Stored entries
________________

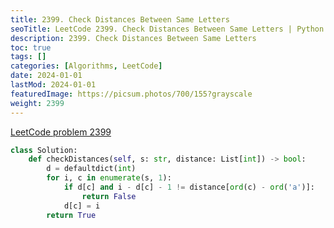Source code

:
 ```yaml
---
title: 2399. Check Distances Between Same Letters
seoTitle: LeetCode 2399. Check Distances Between Same Letters | Python solution and explanation
description: 2399. Check Distances Between Same Letters
toc: true
tags: []
categories: [Algorithms, LeetCode]
date: 2024-01-01
lastMod: 2024-01-01
featuredImage: https://picsum.photos/700/155?grayscale
weight: 2399
---
```


[LeetCode problem 2399](https://leetcode.com/problems/check-distances-between-same-letters/)

```python
class Solution:
    def checkDistances(self, s: str, distance: List[int]) -> bool:
        d = defaultdict(int)
        for i, c in enumerate(s, 1):
            if d[c] and i - d[c] - 1 != distance[ord(c) - ord('a')]:
                return False
            d[c] = i
        return True

```

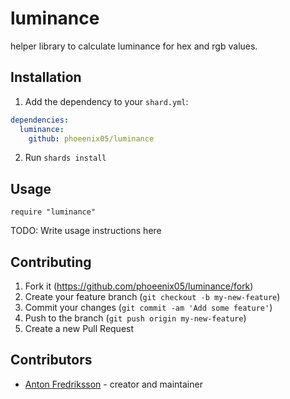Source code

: # luminance

helper library to calculate luminance for hex and rgb values.

## Installation

1. Add the dependency to your `shard.yml`:

  ```yaml
  dependencies:
    luminance:
      github: phoeenix05/luminance
  ```

2. Run `shards install`

## Usage

```crystal
require "luminance"
```

TODO: Write usage instructions here

## Contributing

1. Fork it (<https://github.com/phoeenix05/luminance/fork>)
2. Create your feature branch (`git checkout -b my-new-feature`)
3. Commit your changes (`git commit -am 'Add some feature'`)
4. Push to the branch (`git push origin my-new-feature`)
5. Create a new Pull Request

## Contributors

- [Anton Fredriksson](https://github.com/phoeenix05) - creator and maintainer
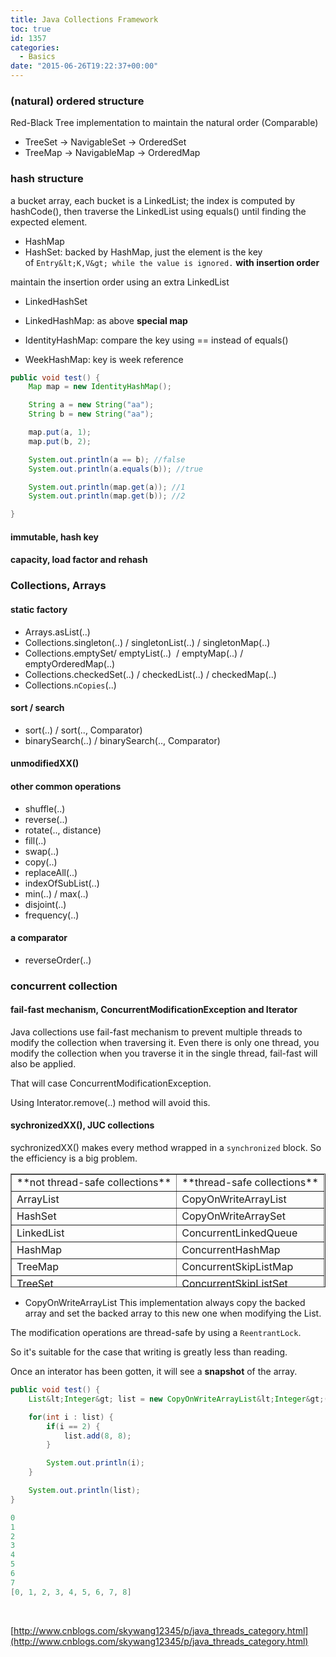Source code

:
 ```yaml
---
title: Java Collections Framework
toc: true
id: 1357
categories:
  - Basics
date: "2015-06-26T19:22:37+00:00"
---
```


### (natural) ordered structure

Red-Black Tree implementation to maintain the natural order (Comparable)

*   TreeSet -&gt; NavigableSet -&gt; OrderedSet
*   TreeMap -&gt; NavigableMap -&gt; OrderedMap

### hash structure

a bucket array, each bucket is a LinkedList; the index is computed by hashCode(), then traverse the LinkedList using equals() until finding the expected element.

*   HashMap
*   HashSet: backed by HashMap, just the element is the key of `Entry&lt;K,V&gt; while the value is ignored.`
**with insertion order**

maintain the insertion order using an extra LinkedList

*   LinkedHashSet
*   LinkedHashMap: as above
**special map**

*   IdentityHashMap: compare the key using == instead of equals()
*   WeekHashMap: key is week reference


```java
public void test() {
    Map map = new IdentityHashMap();

    String a = new String("aa");
    String b = new String("aa");

    map.put(a, 1);
    map.put(b, 2);

    System.out.println(a == b); //false
    System.out.println(a.equals(b)); //true

    System.out.println(map.get(a)); //1
    System.out.println(map.get(b)); //2

}
```


#### immutable, hash key

#### capacity, load factor and rehash

### Collections, Arrays

#### static factory

*   Arrays.asList(..)
*   Collections.singleton(..) / singletonList(..) / singletonMap(..)
*   Collections.emptySet/ emptyList(..)  / emptyMap(..) / emptyOrderedMap(..)
*   Collections.checkedSet(..) / checkedList(..) / checkedMap(..)
*   Collections.`nCopies`(..)

#### sort / search

*   sort(..) / sort(.., Comparator)
*   binarySearch(..) / binarySearch(.., Comparator)

#### unmodifiedXX()

#### other common operations

*   shuffle(..)
*   reverse(..)
*   rotate(.., distance)
*   fill(..)
*   swap(..)
*   copy(..)
*   replaceAll(..)
*   indexOfSubList(..)
*   min(..) / max(..)
*   disjoint(..)
*   frequency(..)

#### a comparator

*   reverseOrder(..)

### concurrent collection

#### fail-fast mechanism, ConcurrentModificationException and Iterator

Java collections use fail-fast mechanism to prevent multiple threads to modify the collection when traversing it. Even there is only one thread, you modify the collection when you traverse it in the single thread, fail-fast will also be applied.

That will case ConcurrentModificationException.

Using Interator.remove(..) method will avoid this.

#### sychronizedXX(), JUC collections

sychronizedXX() makes every method wrapped in a `synchronized` block. So the efficiency is a big problem.
<table style="height: 182px;" border="1" width="522">
<tbody>
<tr>
<td>**not thread-safe collections**</td>
<td>**thread-safe collections**</td>
</tr>
<tr>
<td>ArrayList</td>
<td>CopyOnWriteArrayList</td>
</tr>
<tr>
<td>HashSet</td>
<td>CopyOnWriteArraySet</td>
</tr>
<tr>
<td>LinkedList</td>
<td>ConcurrentLinkedQueue</td>
</tr>
<tr>
<td>HashMap</td>
<td>ConcurrentHashMap</td>
</tr>
<tr>
<td>TreeMap</td>
<td>ConcurrentSkipListMap</td>
</tr>
<tr>
<td>TreeSet</td>
<td>ConcurrentSkipListSet</td>
</tr>
</tbody>
</table>

*   CopyOnWriteArrayList
This implementation always copy the backed array and set the backed array to this new one when modifying the List.

The modification operations are thread-safe by using a `ReentrantLock`.

So it's suitable for the case that writing is greatly less than reading.

Once an interator has been gotten, it will see a **snapshot** of the array.


```java
public void test() {
    List&lt;Integer&gt; list = new CopyOnWriteArrayList&lt;Integer&gt;(Arrays.asList(0, 1, 2, 3, 4, 5, 6, 7));

    for(int i : list) {
        if(i == 2) {
            list.add(8, 8);
        }

        System.out.println(i);
    }

    System.out.println(list);
}

0
1
2
3
4
5
6
7
[0, 1, 2, 3, 4, 5, 6, 7, 8]
```

&nbsp;

[http://www.cnblogs.com/skywang12345/p/java_threads_category.html](http://www.cnblogs.com/skywang12345/p/java_threads_category.html)

&nbsp;

&nbsp;

&nbsp;
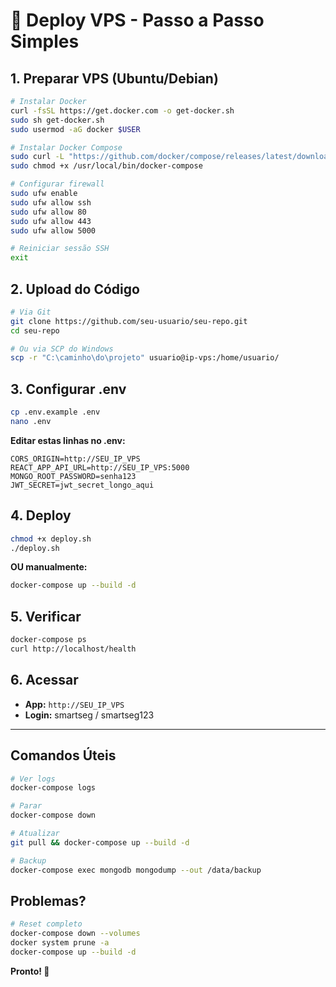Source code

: # 🚀 Deploy VPS - Passo a Passo Simples

## 1. Preparar VPS (Ubuntu/Debian)
```bash
# Instalar Docker
curl -fsSL https://get.docker.com -o get-docker.sh
sudo sh get-docker.sh
sudo usermod -aG docker $USER

# Instalar Docker Compose
sudo curl -L "https://github.com/docker/compose/releases/latest/download/docker-compose-$(uname -s)-$(uname -m)" -o /usr/local/bin/docker-compose
sudo chmod +x /usr/local/bin/docker-compose

# Configurar firewall
sudo ufw enable
sudo ufw allow ssh
sudo ufw allow 80
sudo ufw allow 443
sudo ufw allow 5000

# Reiniciar sessão SSH
exit
```

## 2. Upload do Código
```bash
# Via Git
git clone https://github.com/seu-usuario/seu-repo.git
cd seu-repo

# Ou via SCP do Windows
scp -r "C:\caminho\do\projeto" usuario@ip-vps:/home/usuario/
```

## 3. Configurar .env
```bash
cp .env.example .env
nano .env
```

**Editar estas linhas no .env:**
```env
CORS_ORIGIN=http://SEU_IP_VPS
REACT_APP_API_URL=http://SEU_IP_VPS:5000
MONGO_ROOT_PASSWORD=senha123
JWT_SECRET=jwt_secret_longo_aqui
```

## 4. Deploy
```bash
chmod +x deploy.sh
./deploy.sh
```

**OU manualmente:**
```bash
docker-compose up --build -d
```

## 5. Verificar
```bash
docker-compose ps
curl http://localhost/health
```

## 6. Acessar
- **App:** `http://SEU_IP_VPS`
- **Login:** smartseg / smartseg123

---

## Comandos Úteis
```bash
# Ver logs
docker-compose logs

# Parar
docker-compose down

# Atualizar
git pull && docker-compose up --build -d

# Backup
docker-compose exec mongodb mongodump --out /data/backup
```

## Problemas?
```bash
# Reset completo
docker-compose down --volumes
docker system prune -a
docker-compose up --build -d
```

**Pronto! 🎉**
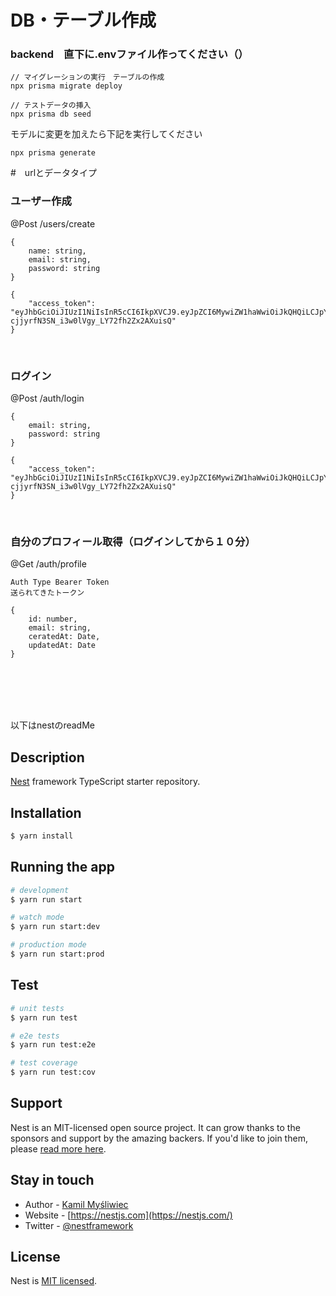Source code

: # DB・テーブル作成

### backend　直下に.envファイル作ってください（）

```ターミナル
// マイグレーションの実行　テーブルの作成
npx prisma migrate deploy

// テストデータの挿入
npx prisma db seed
```

モデルに変更を加えたら下記を実行してください
```
npx prisma generate
```

#　urlとデータタイプ

### ユーザー作成
@Post
/users/create
```body
{
    name: string,
    email: string,
    password: string
}
```
```リターン（例）
{
    "access_token": "eyJhbGciOiJIUzI1NiIsInR5cCI6IkpXVCJ9.eyJpZCI6MywiZW1haWwiOiJkQHQiLCJpYXQiOjE3MjA1MDYzNDAsImV4cCI6MTcyMDUwNjk0MH0.y8hfkr-cjjyrfN3SN_i3w0lVgy_LY72fh2Zx2AXuisQ"
}
```

<br>

### ログイン
@Post
/auth/login
```body
{
    email: string,
    password: string
}
```
```リターン（例）
{
    "access_token": "eyJhbGciOiJIUzI1NiIsInR5cCI6IkpXVCJ9.eyJpZCI6MywiZW1haWwiOiJkQHQiLCJpYXQiOjE3MjA1MDYzNDAsImV4cCI6MTcyMDUwNjk0MH0.y8hfkr-cjjyrfN3SN_i3w0lVgy_LY72fh2Zx2AXuisQ"
}
```

<br>

### 自分のプロフィール取得（ログインしてから１０分）
@Get
/auth/profile
```
Auth Type Bearer Token
送られてきたトークン
```
```リターン（例）
{
    id: number,
    email: string,
    ceratedAt: Date,
    updatedAt: Date
}
```

<br>

<!-- ## 投稿
### 全件取得
@Get
/posts/all 
```
{
    id: number,
    content: string,
    createdAt: Date,
    updatedAt: Date,
    userId: number
} []
```
### userIdから取得
@Get
/posts/?userId= :number
```
{
    id: number,
    content: string,
    createdAt: Date,
    updatedAt: Date,
    userId: number
} []
```
### 投稿作成
@Post
/posts
```
{
    content: string,
    userId: number
}
``` -->

<br>
<br>

<!-- ## アカウントユーザー
### 全ユーザー取得
@Get
/users/all
```
{
    id: number,
    name: string,
    createdAt: Date,
    updatedAt: Date
} []
```
### ユーザー1件取得
@Get
/users/?id= ユーザーid:number
```
{
    id: number,
    name: string,
    email: string,
    password: string,
    createdAt: Date,
    updatedAt: Date
}
``` -->





<br>


以下はnestのreadMe



## Description

[Nest](https://github.com/nestjs/nest) framework TypeScript starter repository.

## Installation

```bash
$ yarn install
```

## Running the app

```bash
# development
$ yarn run start

# watch mode
$ yarn run start:dev

# production mode
$ yarn run start:prod
```

## Test

```bash
# unit tests
$ yarn run test

# e2e tests
$ yarn run test:e2e

# test coverage
$ yarn run test:cov
```

## Support

Nest is an MIT-licensed open source project. It can grow thanks to the sponsors and support by the amazing backers. If you'd like to join them, please [read more here](https://docs.nestjs.com/support).

## Stay in touch

- Author - [Kamil Myśliwiec](https://kamilmysliwiec.com)
- Website - [https://nestjs.com](https://nestjs.com/)
- Twitter - [@nestframework](https://twitter.com/nestframework)

## License

Nest is [MIT licensed](LICENSE).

________________

» Your goal: The answer must be the lines from the first one in the records through the line containing "1. Fork it (<https://github.com/phoeenix05/luminance/fork>)", copied exactly, with no pictures.

» Answer to the exercise:
Source code

:
 ```yaml
---
title: 2399. Check Distances Between Same Letters
seoTitle: LeetCode 2399. Check Distances Between Same Letters | Python solution and explanation
description: 2399. Check Distances Between Same Letters
toc: true
tags: []
categories: [Algorithms, LeetCode]
date: 2024-01-01
lastMod: 2024-01-01
featuredImage: https://picsum.photos/700/155?grayscale
weight: 2399
---
```


[LeetCode problem 2399](https://leetcode.com/problems/check-distances-between-same-letters/)

```python
class Solution:
    def checkDistances(self, s: str, distance: List[int]) -> bool:
        d = defaultdict(int)
        for i, c in enumerate(s, 1):
            if d[c] and i - d[c] - 1 != distance[ord(c) - ord('a')]:
                return False
            d[c] = i
        return True

```

Source code

: # luminance

helper library to calculate luminance for hex and rgb values.

## Installation

1. Add the dependency to your `shard.yml`:

  ```yaml
  dependencies:
    luminance:
      github: phoeenix05/luminance
  ```

2. Run `shards install`

## Usage

```crystal
require "luminance"
```

TODO: Write usage instructions here

## Contributing

1. Fork it (<https://github.com/phoeenix05/luminance/fork>)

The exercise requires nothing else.